By not instructing the students about how to actually break the bad news, and allowing them to try their own methods first based on their experiences and what they had already learned in the Human Skills for Medicine communication course, we were able to see/get a more natural reaction from them if they communicated to both the husband and the daughter/son in a way that invoked a sharp/blunt or shocked response. Unpacking those responses provided clarity around why they occurred in the way that they did and then cleared the way to provide examples of different methods and word choices for breaking bad news. This has resulted in in-depth learning experiences that have stuck with students through the rest of the programme.
Eddie the Jack Russell Terrier is there purely as a distraction and he does a very good job, physically getting in the way and forcing the students to work around this issue. During the debrief, students provided feedback on how a real physical environmental distraction like Eddie challenged them to approach their treatment plan via a modified avenue, which accommodated the dog as part of their normal clinical approach. A common remark from having Eddie in this scenario was that:
‘So many scenarios say there is a dog or a cat or some other form of environmental distraction in the scenario; however it is only there in make believe, so you just say we would put it in another room and move on with our scenario. There is no real impact and no real challenge within a scenario that way. A real animal provides a much more authentic approach to what we will be doing when we graduate’.
As a result of the very nature of what this scenario covers, Eddie also becomes a ‘support puppy’ during the debrief for students who are saddened by the history or have had a recent older adult family member pass away.
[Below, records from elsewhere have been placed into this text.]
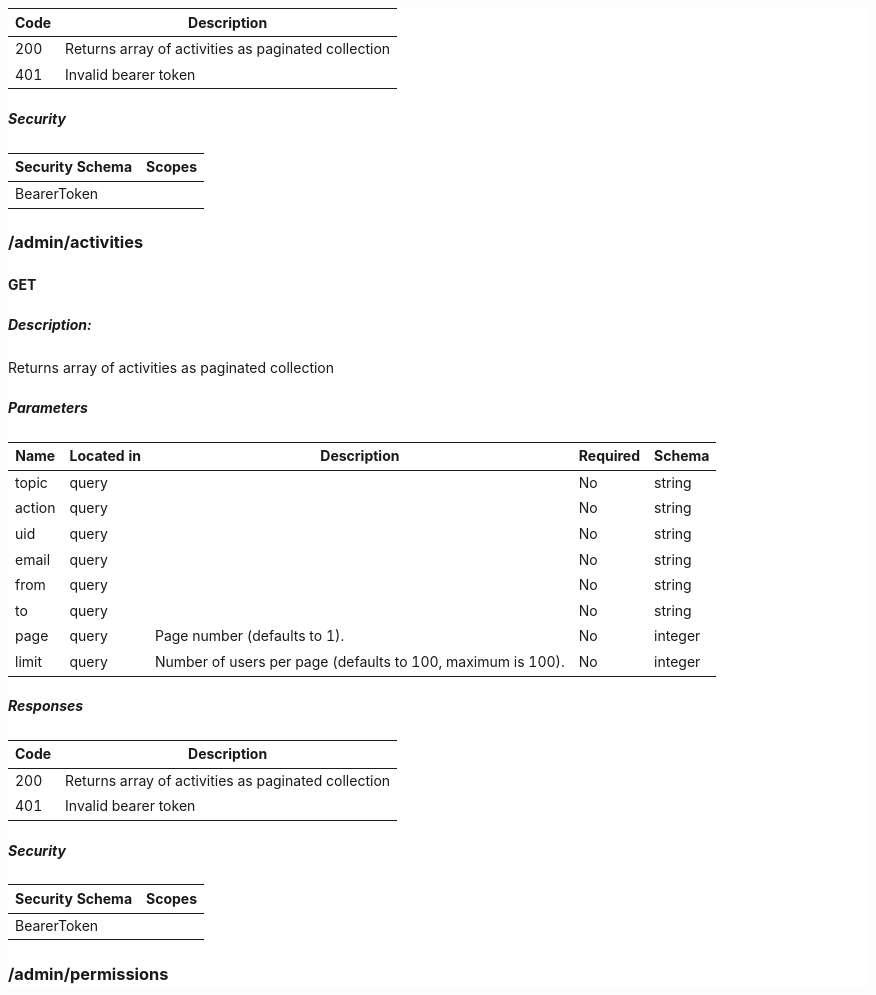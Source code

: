 | Code | Description |
| ---- | ----------- |
| 200 | Returns array of activities as paginated collection |
| 401 | Invalid bearer token |

##### Security

| Security Schema | Scopes |
| --- | --- |
| BearerToken | |

### /admin/activities

#### GET
##### Description:

Returns array of activities as paginated collection

##### Parameters

| Name | Located in | Description | Required | Schema |
| ---- | ---------- | ----------- | -------- | ---- |
| topic | query |  | No | string |
| action | query |  | No | string |
| uid | query |  | No | string |
| email | query |  | No | string |
| from | query |  | No | string |
| to | query |  | No | string |
| page | query | Page number (defaults to 1). | No | integer |
| limit | query | Number of users per page (defaults to 100, maximum is 100). | No | integer |

##### Responses

| Code | Description |
| ---- | ----------- |
| 200 | Returns array of activities as paginated collection |
| 401 | Invalid bearer token |

##### Security

| Security Schema | Scopes |
| --- | --- |
| BearerToken | |

### /admin/permissions
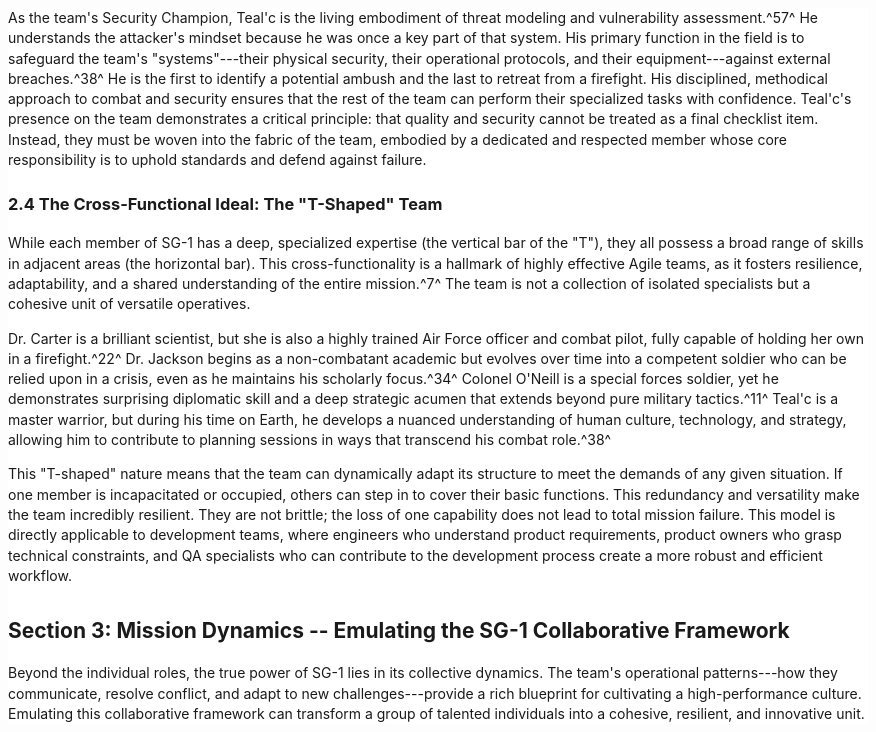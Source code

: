 As the team\'s Security Champion, Teal\'c is the living embodiment of
threat modeling and vulnerability assessment.^57^ He understands the
attacker\'s mindset because he was once a key part of that system. His
primary function in the field is to safeguard the team\'s
\"systems\"---their physical security, their operational protocols, and
their equipment---against external breaches.^38^ He is the first to
identify a potential ambush and the last to retreat from a firefight.
His disciplined, methodical approach to combat and security ensures that
the rest of the team can perform their specialized tasks with
confidence. Teal\'c\'s presence on the team demonstrates a critical
principle: that quality and security cannot be treated as a final
checklist item. Instead, they must be woven into the fabric of the team,
embodied by a dedicated and respected member whose core responsibility
is to uphold standards and defend against failure.

### 2.4 The Cross-Functional Ideal: The \"T-Shaped\" Team

While each member of SG-1 has a deep, specialized expertise (the
vertical bar of the \"T\"), they all possess a broad range of skills in
adjacent areas (the horizontal bar). This cross-functionality is a
hallmark of highly effective Agile teams, as it fosters resilience,
adaptability, and a shared understanding of the entire mission.^7^ The
team is not a collection of isolated specialists but a cohesive unit of
versatile operatives.

Dr. Carter is a brilliant scientist, but she is also a highly trained
Air Force officer and combat pilot, fully capable of holding her own in
a firefight.^22^ Dr. Jackson begins as a non-combatant academic but
evolves over time into a competent soldier who can be relied upon in a
crisis, even as he maintains his scholarly focus.^34^ Colonel O\'Neill
is a special forces soldier, yet he demonstrates surprising diplomatic
skill and a deep strategic acumen that extends beyond pure military
tactics.^11^ Teal\'c is a master warrior, but during his time on Earth,
he develops a nuanced understanding of human culture, technology, and
strategy, allowing him to contribute to planning sessions in ways that
transcend his combat role.^38^

This \"T-shaped\" nature means that the team can dynamically adapt its
structure to meet the demands of any given situation. If one member is
incapacitated or occupied, others can step in to cover their basic
functions. This redundancy and versatility make the team incredibly
resilient. They are not brittle; the loss of one capability does not
lead to total mission failure. This model is directly applicable to
development teams, where engineers who understand product requirements,
product owners who grasp technical constraints, and QA specialists who
can contribute to the development process create a more robust and
efficient workflow.

## Section 3: Mission Dynamics -- Emulating the SG-1 Collaborative Framework

Beyond the individual roles, the true power of SG-1 lies in its
collective dynamics. The team\'s operational patterns---how they
communicate, resolve conflict, and adapt to new challenges---provide a
rich blueprint for cultivating a high-performance culture. Emulating
this collaborative framework can transform a group of talented
individuals into a cohesive, resilient, and innovative unit.

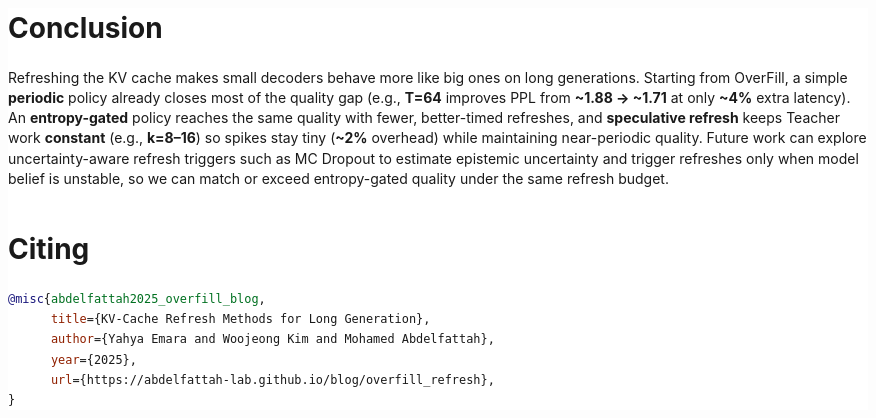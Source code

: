 
# Conclusion

Refreshing the KV cache makes small decoders behave more like big ones on long generations. Starting from OverFill, a simple **periodic** policy already closes most of the quality gap (e.g., **T=64** improves PPL from **~1.88 → ~1.71** at only **~4%** extra latency). An **entropy-gated** policy reaches the same quality with fewer, better-timed refreshes, and **speculative refresh** keeps Teacher work **constant** (e.g., **k=8–16**) so spikes stay tiny (**~2%** overhead) while maintaining near-periodic quality. Future work can explore uncertainty-aware refresh triggers such as MC Dropout to estimate epistemic uncertainty and trigger refreshes only when model belief is unstable, so we can match or exceed entropy-gated quality under the same refresh budget.



# Citing
```bibtex
@misc{abdelfattah2025_overfill_blog,
      title={KV-Cache Refresh Methods for Long Generation}, 
      author={Yahya Emara and Woojeong Kim and Mohamed Abdelfattah},
      year={2025},
      url={https://abdelfattah-lab.github.io/blog/overfill_refresh}, 
}
```
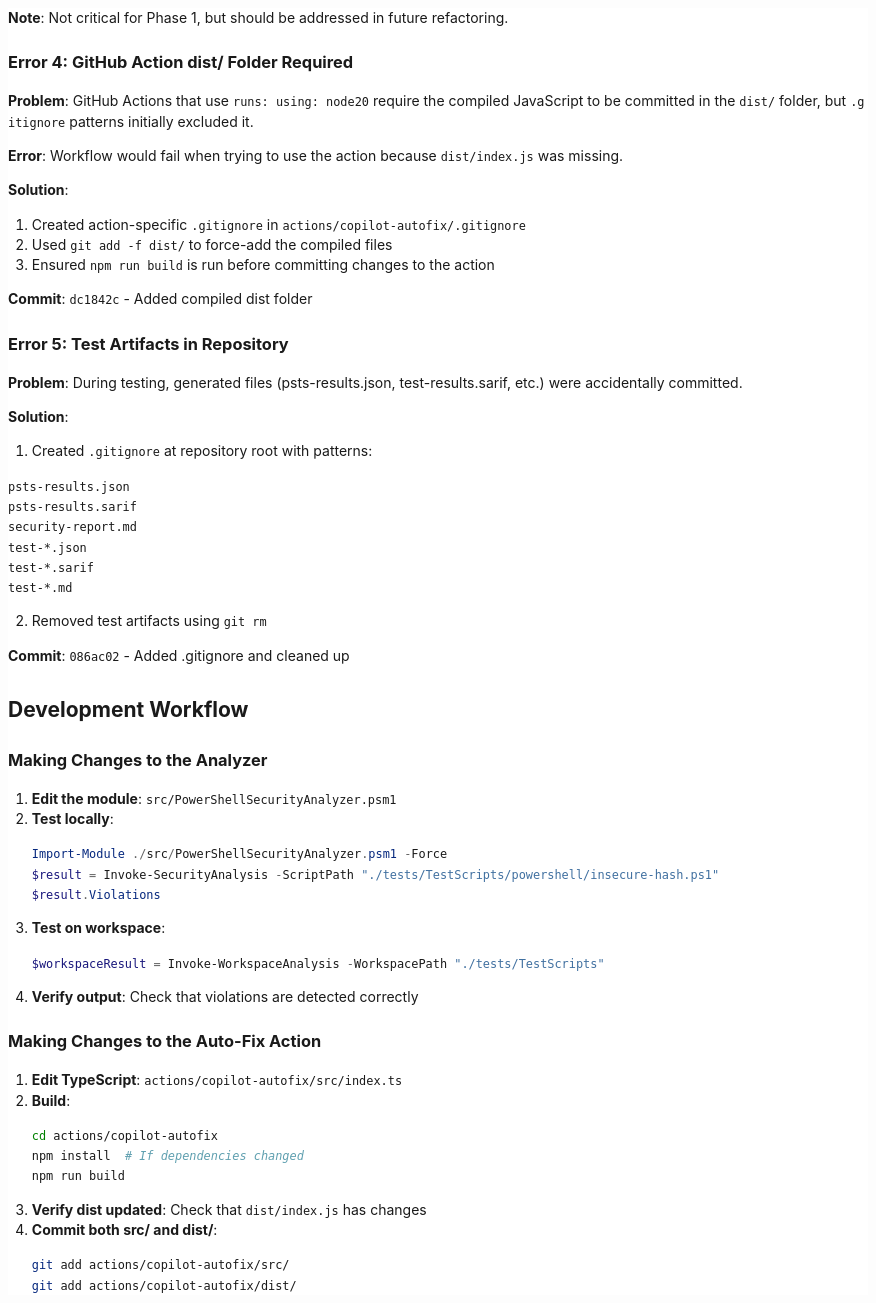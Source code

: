 **Note**: Not critical for Phase 1, but should be addressed in future refactoring.

### Error 4: GitHub Action dist/ Folder Required

**Problem**: GitHub Actions that use `runs: using: node20` require the compiled JavaScript to be committed in the `dist/` folder, but `.gitignore` patterns initially excluded it.

**Error**: Workflow would fail when trying to use the action because `dist/index.js` was missing.

**Solution**: 
1. Created action-specific `.gitignore` in `actions/copilot-autofix/.gitignore`
2. Used `git add -f dist/` to force-add the compiled files
3. Ensured `npm run build` is run before committing changes to the action

**Commit**: `dc1842c` - Added compiled dist folder

### Error 5: Test Artifacts in Repository

**Problem**: During testing, generated files (psts-results.json, test-results.sarif, etc.) were accidentally committed.

**Solution**: 
1. Created `.gitignore` at repository root with patterns:
```gitignore
psts-results.json
psts-results.sarif
security-report.md
test-*.json
test-*.sarif
test-*.md
```
2. Removed test artifacts using `git rm`

**Commit**: `086ac02` - Added .gitignore and cleaned up

## Development Workflow

### Making Changes to the Analyzer

1. **Edit the module**: `src/PowerShellSecurityAnalyzer.psm1`
2. **Test locally**:
   ```powershell
   Import-Module ./src/PowerShellSecurityAnalyzer.psm1 -Force
   $result = Invoke-SecurityAnalysis -ScriptPath "./tests/TestScripts/powershell/insecure-hash.ps1"
   $result.Violations
   ```
3. **Test on workspace**:
   ```powershell
   $workspaceResult = Invoke-WorkspaceAnalysis -WorkspacePath "./tests/TestScripts"
   ```
4. **Verify output**: Check that violations are detected correctly

### Making Changes to the Auto-Fix Action

1. **Edit TypeScript**: `actions/copilot-autofix/src/index.ts`
2. **Build**:
   ```bash
   cd actions/copilot-autofix
   npm install  # If dependencies changed
   npm run build
   ```
3. **Verify dist updated**: Check that `dist/index.js` has changes
4. **Commit both src/ and dist/**:
   ```bash
   git add actions/copilot-autofix/src/
   git add actions/copilot-autofix/dist/
   ```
Also included as part of the debrief was peer support. Any student who needed assistance either after or during this scenario, had immediate access to support.
Conclusion
Overall, we have found that adding this simple aspect to a very common area of practice, not previously taught within a paramedic student education pathway, enables our students to be better prepared when they first encounter or are required to perform this exact scenario in the real world.
No one taught me how to break bad news to a patient's loved one; I sort of just watched what others did, probably said the wrong thing more than once, but eventually found my way. Also by providing the opportunity for students to make mistakes in a controlled learning environment—in particular when breaking bad news—they can make those mistakes or practise bad communication methods in the classroom instead of with Joe Public, the very first time they need to do it.
In the current era of paramedic educational training, where the field of paramedicine has shifted from a job into a profession just like medicine, nursing and other registered allied health professionals, it is our duty as paramedic clinical educators to teach more of these less sexy ‘soft’ skills. This will enable our future paramedics the opportunities most of us never had back when we started. There is also an expectation from the public that we know how to do this correctly and do it well.
If you take one thing away from this article, remember this: you are going to be the first person to tell someone their loved one has passed away. How would you like that news passed on to you when the time comes?